Factor | Weight | Project 1 | Project 2 | Project 3 | Project 4 |
Measurable benefits |
10 |
9 |
6
|
9 |
3 |
Unmeasurable benefits |
10 |
3 |
5 |
9 |
8 |
Wider use |
6 |
4 |
6 |
5 |
4 |
Ease of implementation |
8 |
8 |
6 |
4 |
3 |
Overall rating |
|
24 |
23 |
27 |
18 |
Step 3: Am I able to use artificial intelligence for this project?
Using artificial intelligence requires that the organization has the necessary resources and capabilities. The below tool helps you review this and develop an action plan to address any deficiencies you find.
Resource | Description |
Finance | The budget for your project. This should be in a form used in your organization that may be presented for project approval. |
Expertise | Do you have the skills to complete the project and support it after implementation? These may include internal and external skills, but must only include those that you are confident will be available for the project. |
Computing capacity | Can your computing equipment run the technology you are introducing? Artificial intelligence usually requires substantial, powerful computing capability. |
Leadership support | Will the senior management team provide the support needed to drive the introduction of the technology in the organization? |
Legal / regulatory / ethics | Have you reviewed the ethical, legal and regulatory implications of your project and developed plans to ensure compliance and socially responsible technology use? |
Maintenance capability | Do you have the expertise and resources to maintain the technology, or will your project develop it? |
Review the requirements for successful artificial intelligence adoption using the following tool and develop your own plans to address deficiencies.

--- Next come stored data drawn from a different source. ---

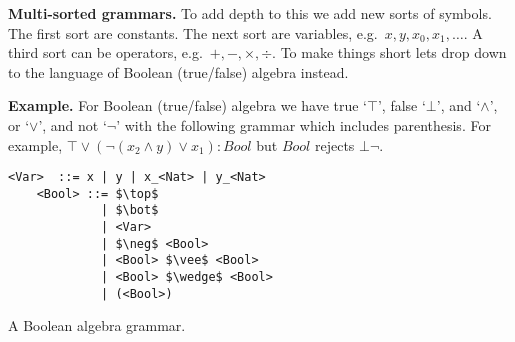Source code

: \noindent\textbf{Multi-sorted grammars.} To add depth to this we add new sorts
of symbols.  The first sort are constants.  The next sort are variables, e.g.\
$x,y,x_0,x_1,\ldots$. A third sort can be operators, e.g.\ $+,-,\times,\div$.
To make things short lets drop down to the language of Boolean (true/false) algebra
instead.
\medskip

\noindent\textbf{Example.}
For Boolean (true/false) algebra we have true `$\top$', false `$\bot$', 
and `$\wedge$', or `$\vee$', and not `$\neg$' with the following grammar
which includes parenthesis. For example, $\top \vee (\neg(x_2\wedge y)\vee x_1):Bool$ but $Bool$ rejects $\bot\neg$.
\begin{lstfloat}[!hbtp]
\begin{lstlisting}[mathescape]
    <Var>  ::= x | y | x_<Nat> | y_<Nat>
    <Bool> ::= $\top$ 
             | $\bot$ 
             | <Var>
             | $\neg$ <Bool> 
             | <Bool> $\vee$ <Bool> 
             | <Bool> $\wedge$ <Bool>
             | (<Bool>)
\end{lstlisting}
\caption{A Boolean algebra grammar.}
\end{lstfloat}

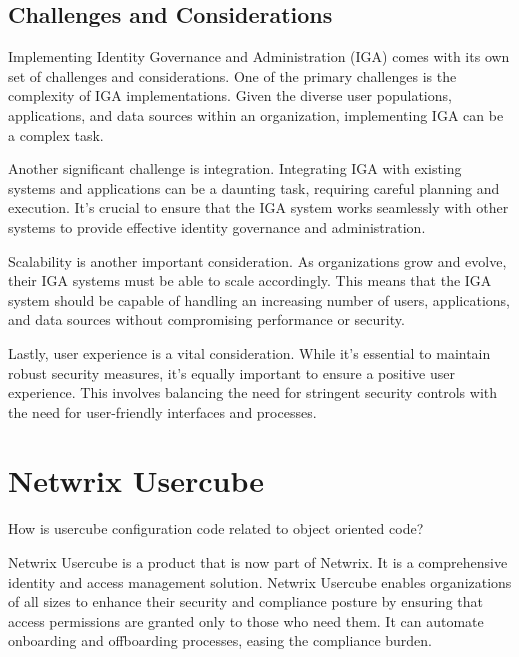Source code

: \subsection{Challenges and Considerations}


Implementing Identity Governance and Administration (IGA) comes with its own set of challenges and considerations. One of the primary challenges is the complexity of IGA implementations. Given the diverse user populations, applications, and data sources within an organization, implementing IGA can be a complex task.

Another significant challenge is integration. Integrating IGA with existing systems and applications can be a daunting task, requiring careful planning and execution. It’s crucial to ensure that the IGA system works seamlessly with other systems to provide effective identity governance and administration.

Scalability is another important consideration. As organizations grow and evolve, their IGA systems must be able to scale accordingly. This means that the IGA system should be capable of handling an increasing number of users, applications, and data sources without compromising performance or security.

Lastly, user experience is a vital consideration. While it’s essential to maintain robust security measures, it’s equally important to ensure a positive user experience. This involves balancing the need for stringent security controls with the need for user-friendly interfaces and processes.
















\section{Netwrix Usercube}


How is usercube configuration code related to object oriented code?

Netwrix Usercube is a product that is now part of Netwrix. It is a comprehensive identity and access management solution. Netwrix Usercube enables organizations of all sizes to enhance their security and compliance posture by ensuring that access permissions are granted only to those who need them. It can automate onboarding and offboarding processes, easing the compliance burden.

Requirement | What is available | Sufficient? | Action required |
Finance | |||
Expertise | |||
Computing power | |||
Computing infrastructure | |||
Leadership support | |||
Legal / regulatory / ethics | |||
Maintenance capability |
These three simple steps provide tools to help you consider your artificial intelligence projects. They will enable your management team to carefully consider the use of artificial intelligence in your organization.